Action item ▸
Search the data for the word "main" and copy each line that has it.

[Stored data entries]
+---+

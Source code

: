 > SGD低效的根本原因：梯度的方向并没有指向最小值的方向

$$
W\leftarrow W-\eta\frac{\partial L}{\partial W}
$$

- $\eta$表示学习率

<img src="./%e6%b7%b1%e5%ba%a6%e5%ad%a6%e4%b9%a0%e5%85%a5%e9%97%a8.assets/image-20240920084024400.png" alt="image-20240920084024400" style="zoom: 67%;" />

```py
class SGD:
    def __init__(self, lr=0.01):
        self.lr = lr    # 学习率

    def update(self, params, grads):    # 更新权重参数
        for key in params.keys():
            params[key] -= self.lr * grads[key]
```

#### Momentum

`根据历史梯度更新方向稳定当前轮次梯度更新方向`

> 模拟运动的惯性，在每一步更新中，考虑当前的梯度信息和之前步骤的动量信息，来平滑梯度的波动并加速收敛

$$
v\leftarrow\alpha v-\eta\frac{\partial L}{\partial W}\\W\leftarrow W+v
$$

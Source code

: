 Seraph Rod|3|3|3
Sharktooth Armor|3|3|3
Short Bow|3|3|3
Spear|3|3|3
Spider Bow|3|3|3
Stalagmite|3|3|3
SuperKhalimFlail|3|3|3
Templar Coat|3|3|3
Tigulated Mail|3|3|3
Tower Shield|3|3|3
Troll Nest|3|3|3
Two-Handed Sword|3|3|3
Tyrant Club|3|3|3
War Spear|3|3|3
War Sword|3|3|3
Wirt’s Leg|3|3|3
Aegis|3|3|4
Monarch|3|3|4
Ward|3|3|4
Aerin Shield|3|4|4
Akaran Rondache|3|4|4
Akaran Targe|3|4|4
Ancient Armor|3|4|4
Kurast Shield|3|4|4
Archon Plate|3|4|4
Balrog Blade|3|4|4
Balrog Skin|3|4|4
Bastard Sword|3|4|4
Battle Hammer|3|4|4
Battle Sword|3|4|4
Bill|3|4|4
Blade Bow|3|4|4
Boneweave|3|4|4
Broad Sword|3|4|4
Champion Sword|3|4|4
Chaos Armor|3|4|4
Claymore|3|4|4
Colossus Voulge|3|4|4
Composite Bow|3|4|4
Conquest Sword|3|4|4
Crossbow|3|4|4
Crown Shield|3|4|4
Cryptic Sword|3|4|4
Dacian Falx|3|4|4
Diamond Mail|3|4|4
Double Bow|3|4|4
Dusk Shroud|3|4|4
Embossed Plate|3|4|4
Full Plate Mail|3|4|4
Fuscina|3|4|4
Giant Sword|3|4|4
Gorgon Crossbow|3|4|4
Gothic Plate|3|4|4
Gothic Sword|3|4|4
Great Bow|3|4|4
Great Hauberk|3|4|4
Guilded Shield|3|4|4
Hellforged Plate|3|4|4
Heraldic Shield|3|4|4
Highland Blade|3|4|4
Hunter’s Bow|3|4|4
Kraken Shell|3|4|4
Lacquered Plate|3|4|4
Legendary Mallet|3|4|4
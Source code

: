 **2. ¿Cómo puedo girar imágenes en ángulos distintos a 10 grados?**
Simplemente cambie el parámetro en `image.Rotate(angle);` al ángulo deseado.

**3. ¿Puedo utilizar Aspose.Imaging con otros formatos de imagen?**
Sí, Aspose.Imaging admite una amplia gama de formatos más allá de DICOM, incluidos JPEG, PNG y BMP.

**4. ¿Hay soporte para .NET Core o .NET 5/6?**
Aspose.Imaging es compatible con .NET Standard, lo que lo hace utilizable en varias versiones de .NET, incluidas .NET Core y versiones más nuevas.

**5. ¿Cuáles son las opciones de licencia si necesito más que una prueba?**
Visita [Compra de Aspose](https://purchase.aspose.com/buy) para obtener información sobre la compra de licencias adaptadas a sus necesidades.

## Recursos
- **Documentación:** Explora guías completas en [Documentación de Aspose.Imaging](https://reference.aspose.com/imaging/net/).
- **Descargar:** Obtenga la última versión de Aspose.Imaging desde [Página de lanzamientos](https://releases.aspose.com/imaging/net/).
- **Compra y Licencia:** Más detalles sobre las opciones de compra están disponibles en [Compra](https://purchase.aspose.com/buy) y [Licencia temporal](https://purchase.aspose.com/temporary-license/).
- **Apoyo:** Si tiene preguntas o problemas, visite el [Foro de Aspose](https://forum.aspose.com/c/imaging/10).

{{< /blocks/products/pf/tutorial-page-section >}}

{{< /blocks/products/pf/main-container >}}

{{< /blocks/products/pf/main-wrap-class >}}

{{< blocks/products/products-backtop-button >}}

+---+

Task output ▸
{{< /blocks/products/pf/main-container >}}
{{< /blocks/products/pf/main-wrap-class >}}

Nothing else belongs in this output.